Pseudobrote por Burkholderia cepacia en dos unidades de cuidados intensivos de un Hospital Universitario en Bogotá - Colombia / Pseudo-Outbreak of Burkholderia cepacia in two intensive care unit in a University Hospital in Bogotá - Colombia

Introducción: Burkholderia cepacia es causante de brotes cuyo origen frecuentemente son fuentes ambientales. Materiales y métodos: Ante la sospecha de brote por B. cepacia en hemocultivos. Se realizó toma de cultivos ambientales y de insumos. Los aislamientos microbiológicos fueron sometidos a análisis molecular. Resultados: Se identificaron 8 pacientes con hemocultivos para B. cepacia en la UCI Adultos y UCI Pediátrica, edades entre 3 meses y 88 años, Los hemocultivos fueron tomados a través de catéter venoso central. Ningún paciente presentó infección por este microorganismo. Se documentó crecimiento de B. cepacia en lote de bolsitas ("sachet") jabón de clorhexidina al 4% y en lavamanos que se correlacionaron con el clon identificado en los pacientes. Con el retiro del lote de jabón de clorhexidina, optimización de los procesos de limpieza y desinfección, lavado de manos y medidas de aislamiento se controló el pseudobrote. Conclusiones: Se presenta un pseudobrote por B. cepacia causado por la contaminación de un lote de clorhexidina jabón y de los lavamanos, llamando la atención acerca de la posibilidad de contaminación de antisépticos con este microorganismo.

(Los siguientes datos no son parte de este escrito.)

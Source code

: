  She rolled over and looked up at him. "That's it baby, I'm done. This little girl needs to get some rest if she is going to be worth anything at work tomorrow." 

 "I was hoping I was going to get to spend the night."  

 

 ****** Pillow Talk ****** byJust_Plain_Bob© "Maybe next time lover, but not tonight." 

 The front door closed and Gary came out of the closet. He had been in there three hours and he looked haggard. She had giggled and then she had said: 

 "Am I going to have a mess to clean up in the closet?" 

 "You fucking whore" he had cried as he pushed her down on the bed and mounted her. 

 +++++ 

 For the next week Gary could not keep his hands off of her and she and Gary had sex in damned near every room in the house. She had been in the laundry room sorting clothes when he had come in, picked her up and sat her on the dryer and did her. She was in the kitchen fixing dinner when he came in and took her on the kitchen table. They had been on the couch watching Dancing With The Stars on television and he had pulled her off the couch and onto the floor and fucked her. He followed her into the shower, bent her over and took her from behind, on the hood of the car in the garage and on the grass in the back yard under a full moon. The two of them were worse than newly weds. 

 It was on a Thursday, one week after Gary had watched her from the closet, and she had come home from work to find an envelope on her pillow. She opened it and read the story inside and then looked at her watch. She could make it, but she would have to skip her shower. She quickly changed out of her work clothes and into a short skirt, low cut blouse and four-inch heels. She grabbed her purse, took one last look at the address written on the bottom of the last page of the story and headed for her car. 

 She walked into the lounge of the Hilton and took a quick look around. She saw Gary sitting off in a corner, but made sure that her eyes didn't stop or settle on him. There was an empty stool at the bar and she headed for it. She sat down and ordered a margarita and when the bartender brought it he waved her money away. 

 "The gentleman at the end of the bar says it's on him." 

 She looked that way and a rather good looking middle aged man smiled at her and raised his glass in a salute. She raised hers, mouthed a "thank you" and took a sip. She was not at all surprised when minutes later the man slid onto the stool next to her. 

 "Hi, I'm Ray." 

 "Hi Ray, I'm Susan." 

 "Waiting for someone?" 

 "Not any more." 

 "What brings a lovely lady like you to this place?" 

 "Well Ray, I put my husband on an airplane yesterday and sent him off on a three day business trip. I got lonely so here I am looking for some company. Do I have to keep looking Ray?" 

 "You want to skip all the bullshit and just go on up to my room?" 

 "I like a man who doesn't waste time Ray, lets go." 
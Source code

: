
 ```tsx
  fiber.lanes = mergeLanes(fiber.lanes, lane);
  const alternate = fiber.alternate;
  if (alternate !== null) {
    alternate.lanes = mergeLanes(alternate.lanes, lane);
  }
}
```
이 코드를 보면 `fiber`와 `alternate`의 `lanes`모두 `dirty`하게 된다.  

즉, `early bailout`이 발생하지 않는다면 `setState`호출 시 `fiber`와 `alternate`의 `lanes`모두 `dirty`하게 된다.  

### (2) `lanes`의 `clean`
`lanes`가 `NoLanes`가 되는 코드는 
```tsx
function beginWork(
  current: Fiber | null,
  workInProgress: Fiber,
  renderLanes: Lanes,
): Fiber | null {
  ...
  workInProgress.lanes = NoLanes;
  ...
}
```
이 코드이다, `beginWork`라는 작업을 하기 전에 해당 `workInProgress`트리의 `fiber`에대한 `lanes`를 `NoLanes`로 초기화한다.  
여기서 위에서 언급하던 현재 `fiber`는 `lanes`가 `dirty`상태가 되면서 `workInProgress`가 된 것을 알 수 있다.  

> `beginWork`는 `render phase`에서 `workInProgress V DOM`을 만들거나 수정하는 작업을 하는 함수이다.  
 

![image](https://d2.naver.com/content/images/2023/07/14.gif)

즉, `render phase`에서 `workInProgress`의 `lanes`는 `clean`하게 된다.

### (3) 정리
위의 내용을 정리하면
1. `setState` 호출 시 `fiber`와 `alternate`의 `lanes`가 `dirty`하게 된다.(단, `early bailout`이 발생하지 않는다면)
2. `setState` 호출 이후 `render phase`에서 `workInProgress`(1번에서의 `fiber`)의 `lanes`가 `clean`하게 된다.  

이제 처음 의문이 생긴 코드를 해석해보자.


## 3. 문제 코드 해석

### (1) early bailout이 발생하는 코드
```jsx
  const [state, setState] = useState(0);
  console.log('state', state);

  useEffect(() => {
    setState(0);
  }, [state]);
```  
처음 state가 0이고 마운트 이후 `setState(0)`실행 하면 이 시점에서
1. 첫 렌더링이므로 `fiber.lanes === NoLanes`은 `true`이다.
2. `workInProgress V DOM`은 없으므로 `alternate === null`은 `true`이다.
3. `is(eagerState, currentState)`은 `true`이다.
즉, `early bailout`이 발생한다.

Introduction: The Burkholderia cepacia has been described as an outbreaks-causing agent, in which case frequently corresponds to environmental sources. Materials and Methods: Having the clinical suspicion of an outbreak or a pseudo-outbreak of B. cepacia in an Intensive Care Unit (ICU), samples in sterile solutions were sent to the laboratory for microbiologic study and molecular analysis. Results: Eigth patients with positive blood cultures for B. cepacia were identifed in the adults and pediatric ICU, ages between 3 months to 88 years. Blood cultures were taken through a central venous catheter. None of the patients presented clinical manifestations of infection. There was a positive culture of B. cepacia in a chlorhexidine sachet soap batch and in samples from the washbasin that was correlated with molecular analysis with patient samples. The withdrawal of the chlorhexidine sachet soap batch plus the optimization of cleaning and disinfection processes and patient isolation, were effective to control the pseudo-outbreak, without presenting infection. Conclusions: One pseudo-outbreak was documented by B. cepacia, affecting the adult and pediatric ICU caused by the contamination of a chlorhexidine sachet soap batch and the washbasins.